▶ [Task material]
· · · ·

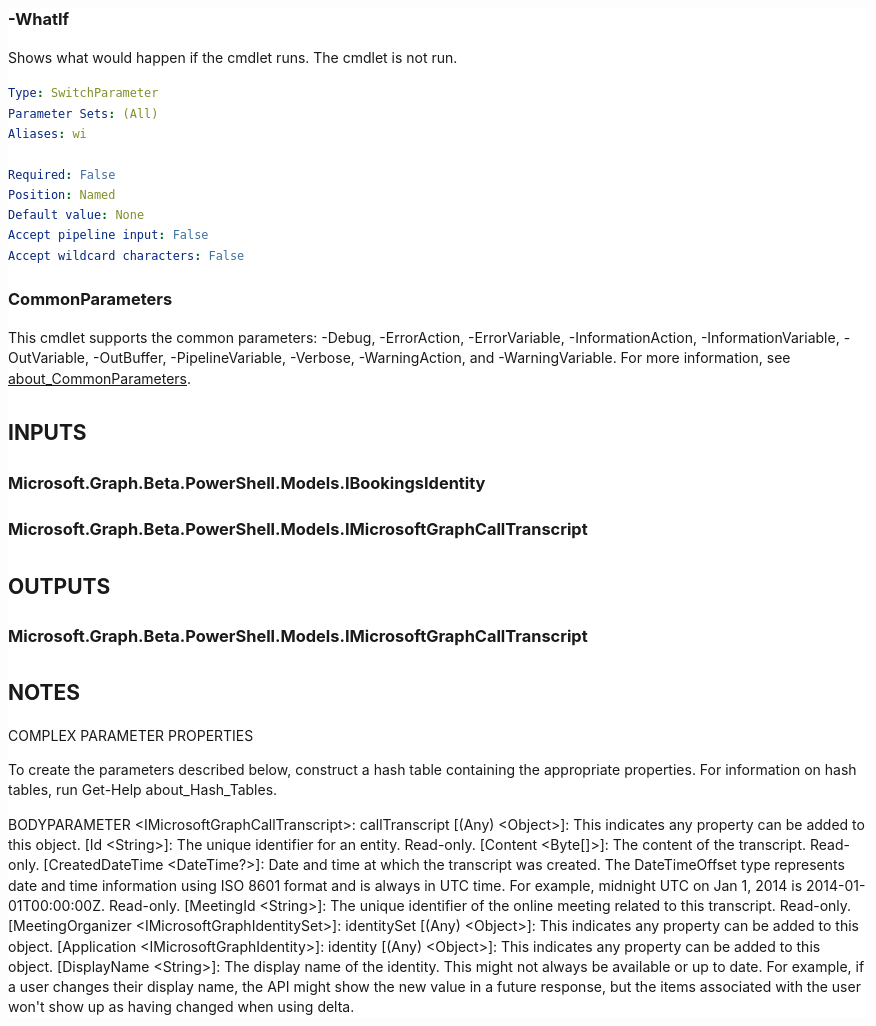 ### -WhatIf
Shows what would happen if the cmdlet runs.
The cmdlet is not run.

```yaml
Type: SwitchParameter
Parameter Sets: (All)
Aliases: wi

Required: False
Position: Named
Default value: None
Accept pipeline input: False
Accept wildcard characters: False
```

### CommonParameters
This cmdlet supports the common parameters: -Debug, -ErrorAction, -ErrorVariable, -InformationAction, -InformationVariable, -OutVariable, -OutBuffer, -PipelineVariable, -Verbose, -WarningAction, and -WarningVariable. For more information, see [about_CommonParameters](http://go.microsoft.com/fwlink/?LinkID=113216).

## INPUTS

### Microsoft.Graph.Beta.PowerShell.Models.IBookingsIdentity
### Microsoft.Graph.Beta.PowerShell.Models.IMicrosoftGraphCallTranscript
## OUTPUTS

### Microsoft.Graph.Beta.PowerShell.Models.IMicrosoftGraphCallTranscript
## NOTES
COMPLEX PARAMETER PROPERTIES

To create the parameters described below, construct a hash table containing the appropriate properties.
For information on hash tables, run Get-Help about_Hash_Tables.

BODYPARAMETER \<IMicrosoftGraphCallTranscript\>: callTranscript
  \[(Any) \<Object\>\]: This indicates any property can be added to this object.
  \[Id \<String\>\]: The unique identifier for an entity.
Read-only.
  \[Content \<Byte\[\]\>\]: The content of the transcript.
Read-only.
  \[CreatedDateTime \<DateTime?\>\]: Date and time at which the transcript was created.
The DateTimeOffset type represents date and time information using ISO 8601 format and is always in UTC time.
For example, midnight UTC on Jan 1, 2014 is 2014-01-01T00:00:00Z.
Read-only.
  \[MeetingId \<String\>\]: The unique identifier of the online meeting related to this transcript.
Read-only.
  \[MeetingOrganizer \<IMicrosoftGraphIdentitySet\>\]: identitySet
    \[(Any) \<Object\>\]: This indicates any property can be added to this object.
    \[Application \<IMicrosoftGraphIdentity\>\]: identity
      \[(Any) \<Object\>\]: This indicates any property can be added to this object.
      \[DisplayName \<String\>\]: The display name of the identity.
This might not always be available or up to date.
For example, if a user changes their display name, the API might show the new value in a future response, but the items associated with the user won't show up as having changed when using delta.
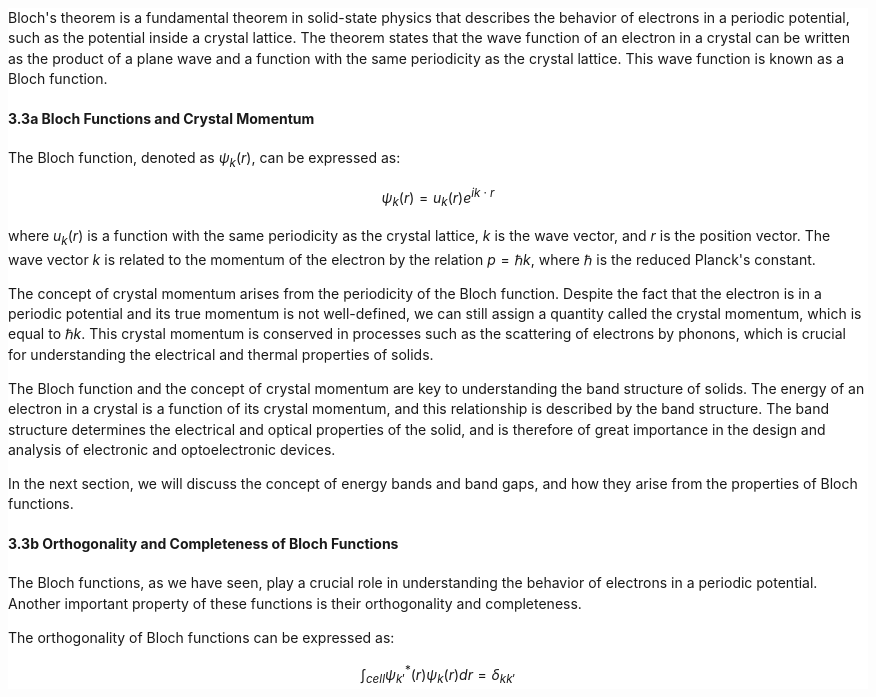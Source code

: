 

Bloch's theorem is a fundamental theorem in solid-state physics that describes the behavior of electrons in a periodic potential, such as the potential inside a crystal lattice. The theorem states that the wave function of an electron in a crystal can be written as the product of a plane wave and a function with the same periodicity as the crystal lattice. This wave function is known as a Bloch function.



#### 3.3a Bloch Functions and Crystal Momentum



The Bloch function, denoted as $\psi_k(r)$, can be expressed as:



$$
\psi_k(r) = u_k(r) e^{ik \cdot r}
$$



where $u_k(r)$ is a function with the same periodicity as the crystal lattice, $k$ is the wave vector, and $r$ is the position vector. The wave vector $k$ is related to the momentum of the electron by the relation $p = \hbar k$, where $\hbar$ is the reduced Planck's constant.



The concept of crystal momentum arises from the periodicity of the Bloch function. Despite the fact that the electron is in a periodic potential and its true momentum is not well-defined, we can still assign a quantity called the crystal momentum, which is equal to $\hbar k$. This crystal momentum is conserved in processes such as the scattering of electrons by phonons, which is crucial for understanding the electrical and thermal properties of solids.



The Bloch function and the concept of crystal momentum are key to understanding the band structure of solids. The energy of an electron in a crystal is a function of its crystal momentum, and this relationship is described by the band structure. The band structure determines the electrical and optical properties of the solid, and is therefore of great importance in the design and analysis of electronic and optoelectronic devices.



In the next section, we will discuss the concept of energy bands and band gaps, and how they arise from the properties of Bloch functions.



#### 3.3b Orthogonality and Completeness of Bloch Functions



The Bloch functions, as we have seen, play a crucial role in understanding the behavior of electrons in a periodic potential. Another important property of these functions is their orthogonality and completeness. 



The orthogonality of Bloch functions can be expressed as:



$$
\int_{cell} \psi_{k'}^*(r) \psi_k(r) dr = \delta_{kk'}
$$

· · · ·

▶ [What the task asks]
When a line of the material holds the string "which", copy that line.

▶ [Answer space]
  \[CreatedDateTime \<DateTime?\>\]: Date and time at which the transcript was created.
The concept of crystal momentum arises from the periodicity of the Bloch function. Despite the fact that the electron is in a periodic potential and its true momentum is not well-defined, we can still assign a quantity called the crystal momentum, which is equal to $\hbar k$. This crystal momentum is conserved in processes such as the scattering of electrons by phonons, which is crucial for understanding the electrical and thermal properties of solids.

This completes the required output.